Ellen Johnson Sirleaf, Leymah Gbowee, Tawakkol Karman – 2011
The NNC selected Sirleaf, Gbowee, and Karman for their peaceful approach to securing greater safety and rights for women. Sirleaf, the first female president of Liberia elected democratically, and Gbowee, a former social worker, have led multiple peace efforts in Liberia, while journalist Karman has endeavored for democracy in Yemen. Each of these recipients has faced significant odds as they have pursued equal opportunity and protection for women.
Liu Xiaobo – 2010
A human rights activist in China, Liu Xiaobo is one of three laureates to receive the Nobel Peace Prize while under arrest. He has participated in various protests and the writing of a manifesto, all of which called for the establishment of basic and universal human rights. In 2009, he was given an 11-year prison sentence for “inciting subversion of state power.”
Barack H. Obama – 2009
The 44th president of the United States, Barack H. Obama was awarded the Nobel Peace Prize for his role in strengthening relationships among nations, with a particular focus on eliminating nuclear weapons. In addition, he has encouraged countries around the world to live up to their responsibilities to positively influence the global climate.
Martti Ahtisaari – 2008
Martti Ahtisaari, former president of Finland and the founder of the Crisis Management Initiative (CMI), won the Nobel Peace Prize for his dedication to resolving conflict, both at the national and international levels. As a mediator, he has influenced positive change in Namibia, Indonesia, Russia, and several other countries. In choosing Ahtisaari as a recipient, the NNC intended to bring his achievements to light to help inspire similar efforts from more people.

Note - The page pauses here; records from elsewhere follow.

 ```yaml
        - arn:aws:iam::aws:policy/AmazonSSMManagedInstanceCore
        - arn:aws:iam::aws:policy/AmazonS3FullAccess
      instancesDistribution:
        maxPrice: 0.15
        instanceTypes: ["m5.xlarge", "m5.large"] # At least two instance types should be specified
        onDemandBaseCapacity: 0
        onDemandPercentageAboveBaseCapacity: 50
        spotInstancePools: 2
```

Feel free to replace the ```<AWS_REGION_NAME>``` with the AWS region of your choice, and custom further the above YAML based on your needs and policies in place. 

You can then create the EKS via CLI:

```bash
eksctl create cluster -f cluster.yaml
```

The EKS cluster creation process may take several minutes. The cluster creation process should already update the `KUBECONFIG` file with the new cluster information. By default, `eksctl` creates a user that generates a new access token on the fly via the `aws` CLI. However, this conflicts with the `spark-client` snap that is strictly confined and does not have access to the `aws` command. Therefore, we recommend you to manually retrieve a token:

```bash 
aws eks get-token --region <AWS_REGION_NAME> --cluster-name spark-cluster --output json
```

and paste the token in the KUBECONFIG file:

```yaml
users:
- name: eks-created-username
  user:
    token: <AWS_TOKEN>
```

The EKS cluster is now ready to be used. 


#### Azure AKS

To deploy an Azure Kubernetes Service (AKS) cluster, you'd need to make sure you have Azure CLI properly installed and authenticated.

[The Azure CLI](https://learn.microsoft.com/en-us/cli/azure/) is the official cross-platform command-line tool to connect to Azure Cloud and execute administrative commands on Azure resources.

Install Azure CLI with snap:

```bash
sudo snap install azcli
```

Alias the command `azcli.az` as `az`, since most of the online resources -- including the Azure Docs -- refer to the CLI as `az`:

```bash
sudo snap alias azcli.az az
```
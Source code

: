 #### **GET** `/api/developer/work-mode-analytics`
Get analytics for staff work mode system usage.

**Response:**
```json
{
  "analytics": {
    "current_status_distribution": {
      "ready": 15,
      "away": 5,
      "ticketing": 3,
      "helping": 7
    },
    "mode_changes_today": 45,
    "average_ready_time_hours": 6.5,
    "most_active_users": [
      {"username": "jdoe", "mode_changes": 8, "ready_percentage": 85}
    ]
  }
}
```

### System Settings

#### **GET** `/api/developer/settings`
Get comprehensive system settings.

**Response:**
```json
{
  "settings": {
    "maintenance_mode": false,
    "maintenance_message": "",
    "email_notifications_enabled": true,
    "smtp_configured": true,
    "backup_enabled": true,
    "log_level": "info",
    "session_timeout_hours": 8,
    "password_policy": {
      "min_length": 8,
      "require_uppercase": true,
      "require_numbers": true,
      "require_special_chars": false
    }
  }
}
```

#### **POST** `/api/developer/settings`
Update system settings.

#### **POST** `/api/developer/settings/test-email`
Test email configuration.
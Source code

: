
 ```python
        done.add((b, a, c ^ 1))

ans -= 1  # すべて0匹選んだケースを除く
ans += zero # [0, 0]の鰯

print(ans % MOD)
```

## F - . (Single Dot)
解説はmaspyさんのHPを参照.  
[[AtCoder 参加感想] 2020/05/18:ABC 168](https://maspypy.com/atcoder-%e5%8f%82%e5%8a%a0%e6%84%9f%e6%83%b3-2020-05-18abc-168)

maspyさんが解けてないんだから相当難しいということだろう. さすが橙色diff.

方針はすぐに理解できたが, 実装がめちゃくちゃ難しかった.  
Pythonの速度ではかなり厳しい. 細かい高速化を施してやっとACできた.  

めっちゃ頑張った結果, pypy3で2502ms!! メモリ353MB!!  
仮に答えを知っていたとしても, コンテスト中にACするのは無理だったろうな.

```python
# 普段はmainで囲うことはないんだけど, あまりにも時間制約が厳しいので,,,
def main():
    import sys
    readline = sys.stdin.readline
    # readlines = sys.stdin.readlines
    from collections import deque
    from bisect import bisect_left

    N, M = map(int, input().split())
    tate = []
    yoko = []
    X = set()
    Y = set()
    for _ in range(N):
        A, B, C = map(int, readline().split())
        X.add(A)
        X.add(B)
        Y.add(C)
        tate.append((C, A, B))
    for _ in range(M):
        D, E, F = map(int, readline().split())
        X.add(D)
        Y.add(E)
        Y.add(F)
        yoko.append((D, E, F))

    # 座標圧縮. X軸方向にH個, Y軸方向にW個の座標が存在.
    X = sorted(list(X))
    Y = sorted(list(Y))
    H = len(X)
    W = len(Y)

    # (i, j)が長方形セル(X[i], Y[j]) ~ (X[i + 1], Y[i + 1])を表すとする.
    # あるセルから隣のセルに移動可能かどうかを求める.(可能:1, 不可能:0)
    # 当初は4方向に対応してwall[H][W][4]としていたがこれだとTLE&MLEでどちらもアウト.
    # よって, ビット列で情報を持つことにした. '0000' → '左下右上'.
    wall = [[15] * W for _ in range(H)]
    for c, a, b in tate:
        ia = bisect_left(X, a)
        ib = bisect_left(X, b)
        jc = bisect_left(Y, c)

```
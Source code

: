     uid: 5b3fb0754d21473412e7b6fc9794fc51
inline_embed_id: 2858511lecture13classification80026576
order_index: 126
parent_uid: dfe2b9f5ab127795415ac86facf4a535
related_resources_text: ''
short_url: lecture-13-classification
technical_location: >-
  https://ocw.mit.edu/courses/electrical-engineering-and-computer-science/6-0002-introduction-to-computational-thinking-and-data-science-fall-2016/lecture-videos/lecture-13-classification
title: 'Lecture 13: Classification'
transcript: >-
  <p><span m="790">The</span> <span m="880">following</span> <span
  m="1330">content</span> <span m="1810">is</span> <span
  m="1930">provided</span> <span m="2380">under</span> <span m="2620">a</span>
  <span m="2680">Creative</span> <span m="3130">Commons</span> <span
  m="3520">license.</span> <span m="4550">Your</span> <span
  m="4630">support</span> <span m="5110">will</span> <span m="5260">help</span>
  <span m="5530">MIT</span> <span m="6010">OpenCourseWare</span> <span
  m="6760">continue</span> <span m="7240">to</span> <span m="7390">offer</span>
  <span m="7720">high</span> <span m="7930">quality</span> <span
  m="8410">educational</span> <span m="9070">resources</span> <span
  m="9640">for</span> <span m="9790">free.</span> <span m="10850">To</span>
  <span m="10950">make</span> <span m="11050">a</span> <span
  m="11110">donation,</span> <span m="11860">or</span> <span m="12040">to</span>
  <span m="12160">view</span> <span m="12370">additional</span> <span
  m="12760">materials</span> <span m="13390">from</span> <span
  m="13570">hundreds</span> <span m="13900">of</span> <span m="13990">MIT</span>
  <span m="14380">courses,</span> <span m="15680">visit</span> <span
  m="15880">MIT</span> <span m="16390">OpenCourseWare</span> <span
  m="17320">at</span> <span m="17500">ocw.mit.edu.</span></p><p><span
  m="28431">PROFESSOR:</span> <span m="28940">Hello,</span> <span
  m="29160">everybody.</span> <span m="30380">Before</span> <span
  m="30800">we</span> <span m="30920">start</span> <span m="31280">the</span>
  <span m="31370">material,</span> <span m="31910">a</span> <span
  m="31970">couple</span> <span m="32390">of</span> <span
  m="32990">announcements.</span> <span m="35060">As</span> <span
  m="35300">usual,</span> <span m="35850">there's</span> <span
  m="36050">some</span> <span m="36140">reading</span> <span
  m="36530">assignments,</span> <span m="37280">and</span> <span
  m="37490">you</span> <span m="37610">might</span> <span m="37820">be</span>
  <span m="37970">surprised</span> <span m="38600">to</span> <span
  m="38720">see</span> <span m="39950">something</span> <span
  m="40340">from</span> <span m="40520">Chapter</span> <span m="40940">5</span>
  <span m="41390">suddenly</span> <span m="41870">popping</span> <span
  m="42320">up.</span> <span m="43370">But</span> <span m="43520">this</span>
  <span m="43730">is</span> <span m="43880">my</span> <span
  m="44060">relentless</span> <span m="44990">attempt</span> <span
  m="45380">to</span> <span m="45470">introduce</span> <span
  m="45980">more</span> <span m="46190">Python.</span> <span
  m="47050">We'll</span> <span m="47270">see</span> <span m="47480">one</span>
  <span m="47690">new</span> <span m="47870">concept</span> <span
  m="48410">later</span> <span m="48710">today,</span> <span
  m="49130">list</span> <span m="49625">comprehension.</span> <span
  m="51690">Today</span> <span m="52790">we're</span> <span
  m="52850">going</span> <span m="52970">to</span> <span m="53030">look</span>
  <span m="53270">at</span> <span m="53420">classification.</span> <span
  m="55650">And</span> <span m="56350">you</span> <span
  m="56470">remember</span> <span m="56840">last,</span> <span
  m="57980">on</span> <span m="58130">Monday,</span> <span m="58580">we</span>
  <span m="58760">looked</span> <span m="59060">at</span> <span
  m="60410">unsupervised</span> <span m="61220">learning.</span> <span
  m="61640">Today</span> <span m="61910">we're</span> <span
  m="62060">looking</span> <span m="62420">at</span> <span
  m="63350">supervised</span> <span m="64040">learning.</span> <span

Intergovernmental Panel on Climate Change (IPPC) and Albert (Al) Arnold Gore, Jr. – 2007
The IPPC and Al Gore have endeavored to educate the world’s public about the issue of climate change through scientific papers, books, films, and lectures. Their efforts have inspired many others to continue to study the issue and its potential implications, as well as to formulate plans of action for the future.
Muhammad Yunus and Grameen Bank – 2006
In collaboration, Grameen Bank and its founder, Muhammad Yunus, have developed new ways to assist individuals living in poverty in Bangladesh. Micro-credit and other options are now in practice in other countries, following the model set by Yunus and the bank. These systems allow people to improve their standard of living by opening up opportunities previously denied to them.
International Atomic Energy Agency (IAEA) and Mohamed ElBaradei – 2005
Another proponent for reducing the world’s armament, the IAEA and its former general director Mohamed ElBaradei were awarded the Nobel Peace Prize in recognition of its efforts in ensuring that nuclear energy be used only for non-military purposes. ElBaradei lead efforts to monitor the safety of nuclear energy and to prevent these resources from landing in the wrong hands.